Bin yıllardır halkları birbirine kırdırarak varlığını sürdüren kapitalist moderniteye karşı halkların birlikte özgür ve eşit yaşamını esas alan bu paradigma bugün Rojava’da vücut bulmuş ve insanlığa umut ışığı olmuştur. Bunu doğru değerlendirmek sahiplenmek ve güç vermek insanlık ve demokrasi değerlerine sahip olan her kesimin en temel görev ve sorumluluğudur .
7 Haziran’da seçimlerinde Türk ve Kürd halkları bu faşist tekçi iktidara dur diyerek toplumsal uzlaşı ve demokratik çözümden yana tavrını ortaya koymuştur. Ancak çıkan sonuçlardan kendi sonunu gören AKP ve Erdoğan sonuçları kabul etmeyerek erken seçim kararı alarak ülkeyi yeni bir kaos ortamına sürüklemiştir .
Tek başına iktidar olamayan AKP’nin iktidarda kalmakta ısrarı savaşta ısrarı Türkiye’yi bu noktaya getirmiştir.Dış ilişkilerde sıkışmış, ne yaptığını bilmeyen ,ekonomik sosyal siyasal olarak dibe batmış, ülkeyi yönetemeyecek bir duruma gelmiştir. Bu kaotik ortamdan çıkış ancak onurlu bir barışla olabilir. En temel ve tarihsel sorunu olan Kürt sorununu çözemeyen hiç bir hükümet ne iç demokrasiyi sağlayabilir ne de dış ilişkilerinde başarıyı elde edebilir. Bu noktada görev bizlere düşüyor. Türkiye demokrasi güçlerine, sivil toplum kurumlarına emekçiye işçiye toplumun her kesimine görev düşüyor.

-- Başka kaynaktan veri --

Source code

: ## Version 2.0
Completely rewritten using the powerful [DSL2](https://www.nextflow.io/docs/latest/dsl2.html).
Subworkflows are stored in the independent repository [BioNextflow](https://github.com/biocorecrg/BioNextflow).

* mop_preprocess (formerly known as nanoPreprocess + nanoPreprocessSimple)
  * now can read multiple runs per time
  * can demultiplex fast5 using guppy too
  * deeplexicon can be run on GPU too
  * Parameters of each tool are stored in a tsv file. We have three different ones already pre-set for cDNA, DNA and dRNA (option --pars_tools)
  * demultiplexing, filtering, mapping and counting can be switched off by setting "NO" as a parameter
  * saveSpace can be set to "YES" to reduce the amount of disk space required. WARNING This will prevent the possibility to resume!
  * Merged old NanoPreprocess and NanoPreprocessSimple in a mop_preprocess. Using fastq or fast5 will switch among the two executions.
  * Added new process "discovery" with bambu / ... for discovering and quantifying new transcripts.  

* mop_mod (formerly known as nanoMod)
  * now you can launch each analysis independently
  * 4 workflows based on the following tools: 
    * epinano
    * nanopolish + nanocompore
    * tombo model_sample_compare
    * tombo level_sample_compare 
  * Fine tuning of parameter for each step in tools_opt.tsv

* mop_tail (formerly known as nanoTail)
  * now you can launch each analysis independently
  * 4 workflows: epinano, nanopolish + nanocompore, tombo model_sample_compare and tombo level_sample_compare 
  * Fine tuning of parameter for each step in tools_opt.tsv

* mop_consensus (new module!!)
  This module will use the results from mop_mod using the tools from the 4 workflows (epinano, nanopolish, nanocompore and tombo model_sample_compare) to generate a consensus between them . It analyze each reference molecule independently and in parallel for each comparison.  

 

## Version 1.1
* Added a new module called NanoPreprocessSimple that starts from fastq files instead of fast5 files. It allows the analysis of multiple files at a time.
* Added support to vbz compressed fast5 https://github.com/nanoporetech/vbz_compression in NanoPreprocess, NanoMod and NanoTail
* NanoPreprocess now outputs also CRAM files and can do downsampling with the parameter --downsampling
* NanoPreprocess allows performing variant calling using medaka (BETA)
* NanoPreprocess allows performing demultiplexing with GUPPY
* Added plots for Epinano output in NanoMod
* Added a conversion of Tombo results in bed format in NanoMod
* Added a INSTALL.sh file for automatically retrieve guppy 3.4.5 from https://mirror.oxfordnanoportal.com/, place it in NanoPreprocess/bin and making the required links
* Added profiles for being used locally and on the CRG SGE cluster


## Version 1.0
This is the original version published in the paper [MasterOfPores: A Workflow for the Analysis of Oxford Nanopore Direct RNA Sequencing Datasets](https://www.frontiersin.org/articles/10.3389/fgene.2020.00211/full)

31 Mart seçimlerinde Kürtlerin Türkiye’deki stratejisi tam da buydu. 31 Mart yerel seçimlerinde bütün hile ve zorbalığa rağmen Kürdistan’dan halkın iradesini gasp eden kayyumları kovmuş, AKP- MHP faşist ittifakının dağılma ve parçalanma sürecini başlatmış.
Yerel seçimlerde Şırnak’ta belediyenin AKP’nin eline geçmesi konusunda ne düşünüyorsunuz?

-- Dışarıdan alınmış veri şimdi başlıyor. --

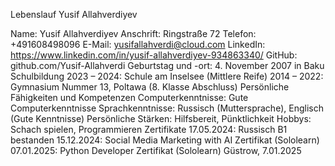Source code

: Lebenslauf
Yusif Allahverdiyev

Name: Yusif Allahverdiyev
Anschrift: Ringstraße 72
Telefon: +491608498096
E-Mail: yusifallahverdi@cloud.com
LinkedIn: https://www.linkedin.com/in/yusif-allahverdiyev-934863340/
GitHub: github.com/Yusif-Allahverdi
Geburtstag und -ort: 4. November 2007 in Baku
Schulbildung
2023 – 2024: Schule am Inselsee (Mittlere Reife)
2014 – 2022: Gymnasium Nummer 13, Poltawa (8. Klasse Abschluss)
Persönliche Fähigkeiten und Kompetenzen
Computerkenntnisse: Gute Computerkenntnisse
Sprachkenntnisse: Russisch (Muttersprache), Englisch (Gute Kenntnisse)
Persönliche Stärken: Hilfsbereit, Pünktlichkeit
Hobbys: Schach spielen, Programmieren
Zertifikate
17.05.2024: Russisch B1 bestanden
15.12.2024: Social Media Marketing with AI Zertifikat (Sololearn)
07.01.2025: Python Developer Zertifikat (Sololearn)
Güstrow, 7.01.2025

Kürtler 31 Mart yerel seçimlerinde bütün yaşanan hilelere zorbalığa rağmen Kürdistan’dan halkın iradesini gasp eden kayyumları kovmuş,savaşta, tecritte tekçilikte ısrar eden AKP’nin sonunu getirmiştir. Herkes bir kez daha görmüştür ki Kürtleri yok sayarak hiç bir iktidar yaşamını sürdürebilmiş değildir.
31 Mart seçimleri başta Şırnak olmak üzere Kürt mücadelesine öncülük eden asla diz çökmeyen ,tarihini direnişiyle yazan,Kuzey Kürdistan’ın diğer parçasıyla sınır olan hattını kazanabilmek için bir çok yerde asker taşıma yöntemiyle sandıkların taşınması uydurduktan yazılan seçmen listeleriyle belediyeler gasp edilmiştir.

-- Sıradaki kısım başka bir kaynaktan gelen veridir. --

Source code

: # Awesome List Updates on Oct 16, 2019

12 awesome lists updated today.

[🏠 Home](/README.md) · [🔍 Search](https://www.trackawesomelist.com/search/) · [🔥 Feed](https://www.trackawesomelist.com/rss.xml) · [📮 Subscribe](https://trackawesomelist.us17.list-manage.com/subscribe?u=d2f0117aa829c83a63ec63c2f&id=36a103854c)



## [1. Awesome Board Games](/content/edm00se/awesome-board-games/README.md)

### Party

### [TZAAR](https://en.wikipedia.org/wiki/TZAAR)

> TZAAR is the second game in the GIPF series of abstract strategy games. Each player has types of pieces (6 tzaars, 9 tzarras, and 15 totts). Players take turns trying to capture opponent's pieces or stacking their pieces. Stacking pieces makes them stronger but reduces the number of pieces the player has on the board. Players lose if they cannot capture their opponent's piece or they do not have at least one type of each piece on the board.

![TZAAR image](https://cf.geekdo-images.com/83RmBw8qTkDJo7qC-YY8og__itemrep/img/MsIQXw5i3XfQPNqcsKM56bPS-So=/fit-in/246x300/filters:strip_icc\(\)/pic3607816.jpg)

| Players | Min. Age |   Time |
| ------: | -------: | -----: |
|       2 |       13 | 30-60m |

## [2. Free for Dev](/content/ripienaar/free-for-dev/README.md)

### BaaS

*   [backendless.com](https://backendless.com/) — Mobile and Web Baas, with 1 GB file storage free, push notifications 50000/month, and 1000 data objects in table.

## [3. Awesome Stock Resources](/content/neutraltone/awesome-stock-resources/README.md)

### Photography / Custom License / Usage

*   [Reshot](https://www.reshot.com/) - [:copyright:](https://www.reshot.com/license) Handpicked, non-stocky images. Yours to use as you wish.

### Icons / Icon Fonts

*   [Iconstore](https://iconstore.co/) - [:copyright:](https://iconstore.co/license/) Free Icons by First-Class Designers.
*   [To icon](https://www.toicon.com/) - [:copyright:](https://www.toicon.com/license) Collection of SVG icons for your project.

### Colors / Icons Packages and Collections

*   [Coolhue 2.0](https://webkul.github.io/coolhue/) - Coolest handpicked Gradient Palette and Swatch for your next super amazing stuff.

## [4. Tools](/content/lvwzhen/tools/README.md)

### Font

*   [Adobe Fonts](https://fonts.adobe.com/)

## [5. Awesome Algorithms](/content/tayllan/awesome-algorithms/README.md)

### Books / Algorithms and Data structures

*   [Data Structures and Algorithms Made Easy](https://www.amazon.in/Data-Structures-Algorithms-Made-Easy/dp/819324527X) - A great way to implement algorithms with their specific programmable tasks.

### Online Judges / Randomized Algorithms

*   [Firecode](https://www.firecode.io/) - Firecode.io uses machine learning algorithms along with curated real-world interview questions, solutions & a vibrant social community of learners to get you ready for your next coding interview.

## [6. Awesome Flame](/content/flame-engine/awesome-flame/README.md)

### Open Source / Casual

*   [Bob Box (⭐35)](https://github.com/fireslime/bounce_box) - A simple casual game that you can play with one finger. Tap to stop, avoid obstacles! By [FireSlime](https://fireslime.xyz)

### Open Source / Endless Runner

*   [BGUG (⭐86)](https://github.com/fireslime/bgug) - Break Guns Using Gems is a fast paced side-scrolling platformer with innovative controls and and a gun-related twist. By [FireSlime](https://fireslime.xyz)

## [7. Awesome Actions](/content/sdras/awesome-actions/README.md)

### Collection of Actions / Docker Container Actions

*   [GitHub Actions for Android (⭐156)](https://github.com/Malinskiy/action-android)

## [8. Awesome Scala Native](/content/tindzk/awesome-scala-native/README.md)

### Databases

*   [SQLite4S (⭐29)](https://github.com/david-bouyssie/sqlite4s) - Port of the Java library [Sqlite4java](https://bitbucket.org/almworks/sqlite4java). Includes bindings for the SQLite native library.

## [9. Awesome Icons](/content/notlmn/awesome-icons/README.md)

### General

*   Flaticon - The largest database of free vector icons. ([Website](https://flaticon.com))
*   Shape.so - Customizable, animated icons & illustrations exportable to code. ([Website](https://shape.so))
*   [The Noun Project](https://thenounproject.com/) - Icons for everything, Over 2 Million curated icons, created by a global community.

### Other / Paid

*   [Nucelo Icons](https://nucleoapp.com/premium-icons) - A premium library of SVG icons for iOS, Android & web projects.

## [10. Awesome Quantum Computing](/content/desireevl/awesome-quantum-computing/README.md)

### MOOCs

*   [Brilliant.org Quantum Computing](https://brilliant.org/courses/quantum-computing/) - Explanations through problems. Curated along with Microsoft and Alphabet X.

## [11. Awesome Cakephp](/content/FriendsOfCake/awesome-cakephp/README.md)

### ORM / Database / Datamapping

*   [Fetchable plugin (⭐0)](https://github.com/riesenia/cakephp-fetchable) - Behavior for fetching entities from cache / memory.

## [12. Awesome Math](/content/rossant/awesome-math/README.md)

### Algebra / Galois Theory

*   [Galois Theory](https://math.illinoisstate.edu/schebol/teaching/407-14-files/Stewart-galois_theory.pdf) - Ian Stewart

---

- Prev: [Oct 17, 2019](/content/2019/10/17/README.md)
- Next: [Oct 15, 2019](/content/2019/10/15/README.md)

23 Haziran’da tekrarlanan İstanbul seçimlerinde de İstanbul’un AKP’den alınmasıyla sonun başlangıcı olan darbeyi de indirmiştir. Savaşta, tecritte, tekçilikte ısrar AKP’nin sonunu getirmiştir. Herkes bir kez daha görmüştür ki Kürtleri yok sayarak hiç bir iktidar yaşamını sürdürebilmiş değildir.